Press Release

Childcare for All: Providers, Parents, and Advocates Envision a Path to Universal Public Childcare

07. 21. 2025

As childcare costs fuel America’s affordability crisis, parents, providers and advocates unite around a universal public childcare system.

WASHINGTON – Over the past year, Roosevelt Institute and Community Change, in partnership with Economic Security Project, held a series of conversations with parents, childcare providers, and grassroots organizers to inform a broadstroke vision for universal public childcare. Today, they released their findings in Building a Vision for Universal Public Childcare: Principles for a Childcare System that Works for Workers and Families. The full text of the report is here.

This report comes amid mounting evidence that rising childcare costs are one of the key drivers of the affordability crisis. In 2021, former Treasury Secretary Janet Yellen said childcare is “a textbook example of a broken market,” and the state of play has only gotten worse in years since. According to recent data, the average cost of care for an infant exceeds the cost of in-state college tuition in 41 states. In many parts of the country, parents pay more for childcare than a mortgage or rent, putting formal care financially out of reach for many moderate and low-income families.

Even apart from its staggering costs, childcare is often too difficult to access. Half of all U.S. families live in a childcare desert, and poor compensation for providers continues to limit care options. Furthermore, the field faces a number of troubling trends, including a growing share of the market represented by private equity, which means children’s care and wellbeing is often tied to a corporation’s bottom line, and many states are pushing toward deregulating the industry, which means less oversight over corporate actors. 

The Roosevelt Institute, Community Change and Economic Security Project sought to envision a public infrastructure of care that is sustainable, affordable, high-quality and universal to look beyond the limitations of the current landscape.
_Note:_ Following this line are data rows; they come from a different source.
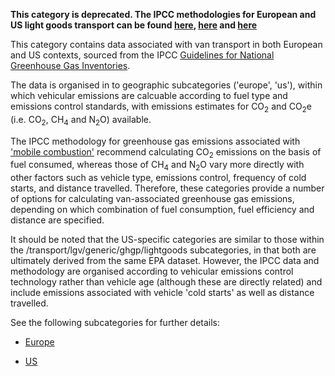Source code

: **This category is deprecated. The IPCC methodologies for European and
US light goods transport can be found
[here](European_road_transport_by_IPCC),
[here](US_road_transport_by_IPCC) and
[here](US_road_transport_with_alternative_fuels_by_IPCC)**

This category contains data associated with van transport in both
European and US contexts, sourced from the IPCC [Guidelines for National
Greenhouse Gas Inventories](http://www.ipcc-nggip.iges.or.jp/).

The data is organised in to geographic subcategories ('europe', 'us'),
within which vehicular emissions are calcuable according to fuel type
and emissions control standards, with emissions estimates for CO<sub>2</sub>
and CO<sub>2</sub>e (i.e. CO<sub>2</sub>, CH<sub>4</sub> and N<sub>2</sub>O) available.

The IPCC methodology for greenhouse gas emissions associated with
['mobile
combustion'](http://www.ipcc-nggip.iges.or.jp/public/2006gl/pdf/2_Volume2/V2_3_Ch3_Mobile_Combustion.pdf)
recommend calculating CO<sub>2</sub> emissions on the basis of fuel consumed,
whereas those of CH<sub>4</sub> and N<sub>2</sub>O vary more directly with other
factors such as vehicle type, emissions control, frequency of cold
starts, and distance travelled. Therefore, these categories provide a
number of options for calculating van-associated greenhouse gas
emissions, depending on which combination of fuel consumption, fuel
efficiency and distance are specified.

It should be noted that the US-specific categories are similar to those
within the /transport/lgv/generic/ghgp/lightgoods subcategories, in that
both are ultimately derived from the same EPA dataset. However, the IPCC
data and methodology are organised according to vehicular emissions
control technology rather than vehicle age (although these are directly
related) and include emissions associated with vehicle 'cold starts' as
well as distance travelled.

See the following subcategories for further details:

  - [Europe](European_light_goods_transport_IPCC)

<!-- end list -->

  - [US](US_light_goods_transport_IPCC)

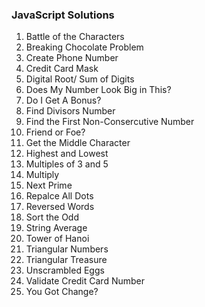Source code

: ### JavaScript Solutions

1. Battle of the Characters
2. Breaking Chocolate Problem
3. Create Phone Number
4. Credit Card Mask
5. Digital Root/ Sum of Digits
6. Does My Number Look Big in This?
7. Do I Get A Bonus?
8. Find Divisors Number
9. Find the First Non-Consercutive Number
10. Friend or Foe?
11. Get the Middle Character
12. Highest and Lowest
13. Multiples of 3 and 5
14. Multiply
15. Next Prime
16. Repalce All Dots
17. Reversed Words
18. Sort the Odd
19. String Average
20. Tower of Hanoi
21. Triangular Numbers
22. Triangular Treasure
23. Unscrambled Eggs
24. Validate Credit Card Number
25. You Got Change?

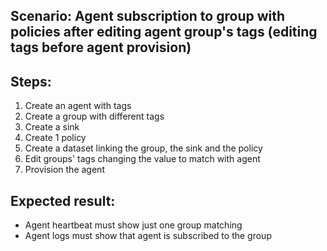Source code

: ## Scenario: Agent subscription to group with policies after editing agent group's tags (editing tags before agent provision) 
Steps:
-  
1. Create an agent with tags
2. Create a group with different tags
3. Create a sink
4. Create 1 policy
5. Create a dataset linking the group, the sink and the policy
6. Edit groups' tags changing the value to match with agent
7. Provision the agent


Expected result:
-
- Agent heartbeat must show just one group matching
- Agent logs must show that agent is subscribed to the group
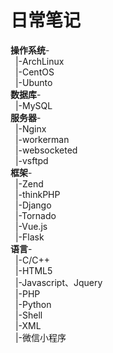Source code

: # 日常笔记
<b>操作系统</b>-<br/>
&nbsp;&nbsp;|-ArchLinux<br/>
&nbsp;&nbsp;|-CentOS<br/>
&nbsp;&nbsp;|-Ubunto<br/>
<b>数据库</b>-<br/>
&nbsp;&nbsp;|-MySQL<br/>
<b>服务器</b>-<br/>
&nbsp;&nbsp;|-Nginx<br/>
&nbsp;&nbsp;|-workerman<br/>
&nbsp;&nbsp;|-websocketed<br/>
&nbsp;&nbsp;|-vsftpd<br/>
<b>框架</b>-<br/>
&nbsp;&nbsp;|-Zend<br/>
&nbsp;&nbsp;|-thinkPHP<br/>
&nbsp;&nbsp;|-Django<br/>
&nbsp;&nbsp;|-Tornado<br/>
&nbsp;&nbsp;|-Vue.js<br/>
&nbsp;&nbsp;|-Flask<br/>
<b>语言</b>-<br/>
&nbsp;&nbsp;|-C/C++<br/>
&nbsp;&nbsp;|-HTML5<br/>
&nbsp;&nbsp;|-Javascript、Jquery<br/>
&nbsp;&nbsp;|-PHP<br/>
&nbsp;&nbsp;|-Python<br/>
&nbsp;&nbsp;|-Shell<br/>
&nbsp;&nbsp;|-XML<br/>
&nbsp;&nbsp;|-微信小程序<br/>
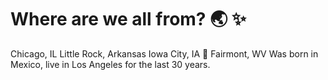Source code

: # Where are we all from? 🌏 ✨
Chicago, IL
Little Rock, Arkansas
Iowa City, IA :corn:
Fairmont, WV
Was born in Mexico, live in Los Angeles for the last 30 years.

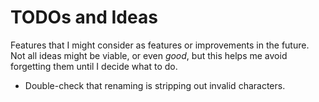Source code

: # TODOs and Ideas

Features that I might consider as features or improvements in the future. Not all ideas might be viable, or even _good_, but this helps me avoid forgetting them until I decide what to do.

- Double-check that renaming is stripping out invalid characters.
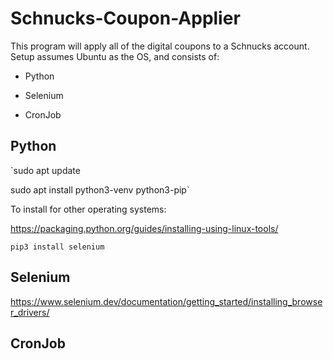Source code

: # Schnucks-Coupon-Applier

  This program will apply all of the digital coupons to a Schnucks account. Setup assumes Ubuntu as the OS, and consists of:

* Python

* Selenium

* CronJob

## Python
  `sudo apt update
  
  sudo apt install python3-venv python3-pip`
  
  To install for other operating systems:
  
  https://packaging.python.org/guides/installing-using-linux-tools/
  
  `pip3 install selenium`
## Selenium
  https://www.selenium.dev/documentation/getting_started/installing_browser_drivers/
## CronJob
Researchers spoke with parents, childcare providers, and grassroots organizers to identify what a universal public childcare system might require to meet the needs of families and providers, with attention to families’ financial needs; the needs of children with disabilities; the need for full-day, year-round care; the need for high-quality and age-appropriate youth development, care, and education; and the need for young children to have attentive, consistent relationships with providers.

The yearlong discussion series culminated in the following recommendations: 

  • The U.S. needs a universal public childcare system that is affordable, accessible and equitable to effectively meet families’ needs. 
  • A public, universal childcare system must provide safe, nurturing learning opportunities for all children, and be affordable, safe, high-quality, inclusive and culturally competent. 
  • To be successful, a universal public childcare model must be:
    • Affordable: Accompanied by a significant federal investment to make childcare affordable (if not free) and expand access by encouraging providers to join or stay in the industry
    • Universal: Universally accessible, with childcare as a legal right to all children with an affirmative obligation to ensure sufficient spots exist.
    • Coordinated and Streamlined: Upheld by coordinated, non-fragmented governance structures; Federally administered through state and/or regional infrastructure to support implementation and expansion.
    • Support a Thriving, Diverse Workforce: Offer thriving wages and benefits to a valued and well-resourced workforce, as well as support workers’ right to organize and collective bargaining.
    • Inclusive and Culturally Competent: Provide culturally and linguistically competent care, options of expanded hours outside of the school day, and universally accessible services for early intervention and services for children with disabilities.
    • Safe and High-Quality: Child-centered safety and quality with strong and consistent guidelines built with parent, family, and worker input.
    • Built with a “Just Transition”: A universal system must be built through a process that includes a just transition for the current workforce.
  • Creating a universal public childcare system of this sort will require:
    • Significant, sustained, bold public investments,
    • A sufficient workforce that is 1) inclusive of the existing workforce and empowers independent providers to make the transition to a new system, and 2) strengthened by a massive expansion of the field (specifically, more providers),
    • An economic system that invites people to work in childcare by making its jobs “good jobs” with collective bargaining rights, family-sustaining wages and benefits at parity with K-12 educators,
    • The support of a broader care system that, ideally, includes up to one year of paid parental leave and universal preschool for all. 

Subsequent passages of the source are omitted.